ARM Cortex-A53/A57 Clusters and DMA Coherency Challenges
In a system featuring ARM Cortex-A53 and Cortex-A57 clusters interconnected via a CCI-400 coherent interconnect, ensuring proper coherency between CPU clusters and DMA engines can be a complex task. The Cortex-A53 and Cortex-A57 clusters are typically configured in an inner shareable domain, meaning that their caches are coherent with respect to each other. However, when a DMA engine operating in an outer shareable domain is introduced, the coherency model becomes more intricate. The DMA engine, being an ACE-Lite master, does not have full coherency capabilities like the ACE masters in the CPU clusters. This setup raises questions about how the CCI-400 ensures coherency between the inner shareable CPU clusters and the outer shareable DMA engine, particularly when dealing with memory transactions involving Tx (transmit) and Rx (receive) buffers.
The key challenge lies in understanding how the CCI-400 determines whether to snoop the CPU caches for addresses involved in DMA transactions. The Page Table Entries (PTEs) for the Tx and Rx buffers are marked as outer shareable, but the mechanism by which the CCI-400 interprets these markings and initiates snoop operations is not immediately obvious. This issue is further complicated by the fact that the MMU, which reads the PTEs, operates independently of the CCI-400. The System Control Unit (SCU) within each CPU cluster plays a role in maintaining cache coherency, but its interaction with the CCI-400 in the context of outer shareable transactions requires careful examination.
AxDOMAIN Signaling and Snoop Transaction Coordination
The coherency mechanism in this system relies heavily on the AxDOMAIN and AxSNOOP signals, which are part of the ACE (AXI Coherency Extensions) protocol.
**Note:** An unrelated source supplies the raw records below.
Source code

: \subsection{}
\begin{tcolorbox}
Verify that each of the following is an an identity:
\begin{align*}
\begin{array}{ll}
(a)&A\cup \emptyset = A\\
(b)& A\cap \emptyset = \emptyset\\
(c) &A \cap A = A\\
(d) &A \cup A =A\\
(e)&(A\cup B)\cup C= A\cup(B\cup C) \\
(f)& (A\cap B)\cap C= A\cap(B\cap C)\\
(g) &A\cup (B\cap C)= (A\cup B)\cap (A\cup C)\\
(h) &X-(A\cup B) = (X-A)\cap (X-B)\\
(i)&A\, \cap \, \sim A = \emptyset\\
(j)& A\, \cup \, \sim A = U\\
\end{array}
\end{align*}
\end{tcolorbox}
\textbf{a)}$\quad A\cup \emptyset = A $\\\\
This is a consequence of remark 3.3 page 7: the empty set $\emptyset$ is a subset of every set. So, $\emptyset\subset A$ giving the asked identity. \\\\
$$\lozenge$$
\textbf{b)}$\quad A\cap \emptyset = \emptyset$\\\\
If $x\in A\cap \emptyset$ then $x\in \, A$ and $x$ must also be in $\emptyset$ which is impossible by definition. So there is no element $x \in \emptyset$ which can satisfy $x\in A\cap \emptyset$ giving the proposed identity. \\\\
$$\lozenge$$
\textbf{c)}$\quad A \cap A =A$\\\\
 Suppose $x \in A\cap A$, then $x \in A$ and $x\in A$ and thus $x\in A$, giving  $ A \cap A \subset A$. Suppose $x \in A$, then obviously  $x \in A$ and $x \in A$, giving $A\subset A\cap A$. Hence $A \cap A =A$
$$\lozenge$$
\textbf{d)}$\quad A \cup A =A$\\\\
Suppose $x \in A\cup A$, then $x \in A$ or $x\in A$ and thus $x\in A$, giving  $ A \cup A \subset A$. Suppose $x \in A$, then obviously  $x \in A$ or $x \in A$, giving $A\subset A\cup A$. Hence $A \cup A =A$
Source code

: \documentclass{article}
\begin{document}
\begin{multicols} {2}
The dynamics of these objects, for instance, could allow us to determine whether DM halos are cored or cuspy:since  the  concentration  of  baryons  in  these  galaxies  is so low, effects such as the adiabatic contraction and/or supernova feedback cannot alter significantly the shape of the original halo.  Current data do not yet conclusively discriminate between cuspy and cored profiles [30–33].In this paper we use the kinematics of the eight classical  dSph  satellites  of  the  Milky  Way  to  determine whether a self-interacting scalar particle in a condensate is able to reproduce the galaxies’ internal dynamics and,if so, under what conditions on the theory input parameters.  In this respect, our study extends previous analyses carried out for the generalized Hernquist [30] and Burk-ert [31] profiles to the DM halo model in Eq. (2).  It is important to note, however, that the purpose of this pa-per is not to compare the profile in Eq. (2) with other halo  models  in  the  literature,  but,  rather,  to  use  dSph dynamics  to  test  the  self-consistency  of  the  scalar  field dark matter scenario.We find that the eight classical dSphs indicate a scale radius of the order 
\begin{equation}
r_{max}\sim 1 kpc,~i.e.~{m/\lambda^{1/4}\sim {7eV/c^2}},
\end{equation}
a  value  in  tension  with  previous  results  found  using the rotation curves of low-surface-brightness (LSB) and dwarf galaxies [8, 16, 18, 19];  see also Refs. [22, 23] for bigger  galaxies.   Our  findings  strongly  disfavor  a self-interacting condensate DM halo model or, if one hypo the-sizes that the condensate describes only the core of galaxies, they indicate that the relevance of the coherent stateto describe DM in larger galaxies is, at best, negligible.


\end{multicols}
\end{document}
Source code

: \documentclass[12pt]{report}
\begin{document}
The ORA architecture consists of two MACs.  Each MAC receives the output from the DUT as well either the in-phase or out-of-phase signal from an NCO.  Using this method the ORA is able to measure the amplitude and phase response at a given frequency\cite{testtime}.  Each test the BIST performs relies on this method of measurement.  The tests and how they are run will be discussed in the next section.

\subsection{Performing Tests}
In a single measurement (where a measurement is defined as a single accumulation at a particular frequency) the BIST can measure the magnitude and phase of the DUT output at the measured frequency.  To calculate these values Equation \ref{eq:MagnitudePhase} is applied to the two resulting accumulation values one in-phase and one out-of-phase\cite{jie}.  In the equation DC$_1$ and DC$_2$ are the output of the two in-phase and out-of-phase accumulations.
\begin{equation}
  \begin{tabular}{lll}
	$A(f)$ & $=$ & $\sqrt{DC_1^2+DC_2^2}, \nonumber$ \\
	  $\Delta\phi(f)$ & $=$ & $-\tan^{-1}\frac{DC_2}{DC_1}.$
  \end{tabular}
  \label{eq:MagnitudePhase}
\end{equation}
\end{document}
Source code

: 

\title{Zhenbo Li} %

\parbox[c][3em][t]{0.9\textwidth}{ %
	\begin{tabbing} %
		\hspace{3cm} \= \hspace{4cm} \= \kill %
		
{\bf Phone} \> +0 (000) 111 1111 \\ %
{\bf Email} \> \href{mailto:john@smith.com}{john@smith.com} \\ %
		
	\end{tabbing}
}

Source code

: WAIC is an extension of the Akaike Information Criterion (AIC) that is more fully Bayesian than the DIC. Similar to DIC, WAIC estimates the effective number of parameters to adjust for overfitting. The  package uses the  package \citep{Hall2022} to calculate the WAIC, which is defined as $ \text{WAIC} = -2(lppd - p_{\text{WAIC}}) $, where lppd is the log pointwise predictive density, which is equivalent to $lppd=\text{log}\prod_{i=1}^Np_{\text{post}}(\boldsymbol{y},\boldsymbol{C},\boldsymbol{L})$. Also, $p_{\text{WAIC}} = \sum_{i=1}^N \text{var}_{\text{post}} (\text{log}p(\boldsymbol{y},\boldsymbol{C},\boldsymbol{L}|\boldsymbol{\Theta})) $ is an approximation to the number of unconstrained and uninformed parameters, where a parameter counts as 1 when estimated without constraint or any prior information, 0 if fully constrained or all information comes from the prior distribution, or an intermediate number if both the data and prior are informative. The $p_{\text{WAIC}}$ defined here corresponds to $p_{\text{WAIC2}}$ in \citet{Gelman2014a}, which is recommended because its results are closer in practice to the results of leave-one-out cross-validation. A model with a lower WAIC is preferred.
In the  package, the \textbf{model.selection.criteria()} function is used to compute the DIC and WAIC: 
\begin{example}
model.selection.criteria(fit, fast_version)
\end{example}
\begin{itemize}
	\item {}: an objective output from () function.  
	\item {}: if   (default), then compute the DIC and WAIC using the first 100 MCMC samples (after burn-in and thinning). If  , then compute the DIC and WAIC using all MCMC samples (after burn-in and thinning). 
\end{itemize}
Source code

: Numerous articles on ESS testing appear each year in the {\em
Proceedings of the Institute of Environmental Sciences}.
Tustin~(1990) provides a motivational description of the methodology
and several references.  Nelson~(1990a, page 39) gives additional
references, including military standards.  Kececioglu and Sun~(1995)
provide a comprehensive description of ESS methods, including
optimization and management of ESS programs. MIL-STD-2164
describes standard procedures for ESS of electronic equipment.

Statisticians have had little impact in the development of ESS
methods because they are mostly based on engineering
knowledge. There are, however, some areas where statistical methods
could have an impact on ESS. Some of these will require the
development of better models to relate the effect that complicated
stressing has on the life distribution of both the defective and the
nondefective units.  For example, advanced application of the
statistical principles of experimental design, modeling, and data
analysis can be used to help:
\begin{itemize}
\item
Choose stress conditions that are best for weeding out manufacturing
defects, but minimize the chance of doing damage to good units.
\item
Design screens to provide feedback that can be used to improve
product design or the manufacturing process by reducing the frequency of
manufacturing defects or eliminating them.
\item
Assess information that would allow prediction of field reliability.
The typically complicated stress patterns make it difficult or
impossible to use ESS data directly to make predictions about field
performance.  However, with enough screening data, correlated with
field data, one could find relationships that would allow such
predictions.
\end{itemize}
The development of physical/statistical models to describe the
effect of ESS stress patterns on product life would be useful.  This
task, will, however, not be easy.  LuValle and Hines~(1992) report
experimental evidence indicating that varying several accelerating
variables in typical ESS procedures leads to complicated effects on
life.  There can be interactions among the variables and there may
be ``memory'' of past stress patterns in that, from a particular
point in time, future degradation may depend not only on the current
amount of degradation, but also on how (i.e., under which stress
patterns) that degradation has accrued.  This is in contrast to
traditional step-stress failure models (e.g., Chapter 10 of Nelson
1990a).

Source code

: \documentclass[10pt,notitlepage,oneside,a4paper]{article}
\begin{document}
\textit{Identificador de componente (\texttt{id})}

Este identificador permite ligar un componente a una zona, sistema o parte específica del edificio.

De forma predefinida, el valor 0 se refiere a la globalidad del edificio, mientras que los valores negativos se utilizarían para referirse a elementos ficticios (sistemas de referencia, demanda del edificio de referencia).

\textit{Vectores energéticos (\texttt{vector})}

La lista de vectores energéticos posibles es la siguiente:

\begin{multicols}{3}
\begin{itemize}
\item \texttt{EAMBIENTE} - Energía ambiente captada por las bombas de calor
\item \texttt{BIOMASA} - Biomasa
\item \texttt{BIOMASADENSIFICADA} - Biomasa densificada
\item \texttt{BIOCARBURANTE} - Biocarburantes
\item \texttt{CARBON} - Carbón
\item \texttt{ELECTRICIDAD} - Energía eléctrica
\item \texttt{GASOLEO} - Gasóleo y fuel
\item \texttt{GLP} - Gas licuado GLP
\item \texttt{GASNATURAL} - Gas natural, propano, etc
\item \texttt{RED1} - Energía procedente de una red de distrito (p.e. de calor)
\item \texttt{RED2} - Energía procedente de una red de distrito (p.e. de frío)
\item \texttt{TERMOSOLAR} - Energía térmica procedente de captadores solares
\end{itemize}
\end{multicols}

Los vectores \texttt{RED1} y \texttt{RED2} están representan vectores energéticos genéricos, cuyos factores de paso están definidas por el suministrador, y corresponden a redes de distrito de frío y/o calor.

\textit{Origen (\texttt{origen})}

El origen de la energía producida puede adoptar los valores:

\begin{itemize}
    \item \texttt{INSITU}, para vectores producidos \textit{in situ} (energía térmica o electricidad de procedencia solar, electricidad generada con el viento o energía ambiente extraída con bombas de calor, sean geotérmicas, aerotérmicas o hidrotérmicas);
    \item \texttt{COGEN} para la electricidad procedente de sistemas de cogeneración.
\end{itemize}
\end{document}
When a transaction is initiated by an ACE master, such as the Cortex-A53 or Cortex-A57 clusters, the AxDOMAIN signal is used to indicate the shareability domain of the transaction. For transactions involving outer shareable memory, the AxDOMAIN signal will reflect this, allowing the CCI-400 to determine whether a snoop operation is necessary. The AxSNOOP signal provides additional information about the type of coherency operation required, such as whether a cache line should be invalidated or cleaned.
In the case of DMA transactions, the DMA engine, being an ACE-Lite master, does not generate AxSNOOP signals. Instead, the CCI-400 must infer the necessary coherency actions based on the AxDOMAIN signal and the configuration of the memory regions involved. When the Tx and Rx buffers are marked as outer shareable in their PTEs, the CCI-400 uses the AxDOMAIN signal to identify these transactions as requiring coherency actions across the outer shareable domain. This triggers the CCI-400 to initiate snoop operations on the CPU caches, ensuring that any modified data in the caches is written back to memory before the DMA transfer begins, and that any stale data in the caches is invalidated after the transfer completes.
The SCU within each CPU cluster plays a supporting role in this process by managing cache coherency within the inner shareable domain. However, when transactions cross into the outer shareable domain, the SCU relies on the CCI-400 to coordinate snoop operations. This division of responsibilities ensures that coherency is maintained across the entire system, even when multiple shareability domains are involved.
Implementing Proper Shareability and Coherency Management
To ensure proper coherency in a system with multiple shareability domains, several steps must be taken. First, the PTEs for memory regions involved in DMA transactions must be correctly configured to reflect their shareability domain. For Tx and Rx buffers used by the DMA engine, the PTEs should be marked as outer shareable. This ensures that the CCI-400 can correctly identify these transactions as requiring coherency actions across the outer shareable domain.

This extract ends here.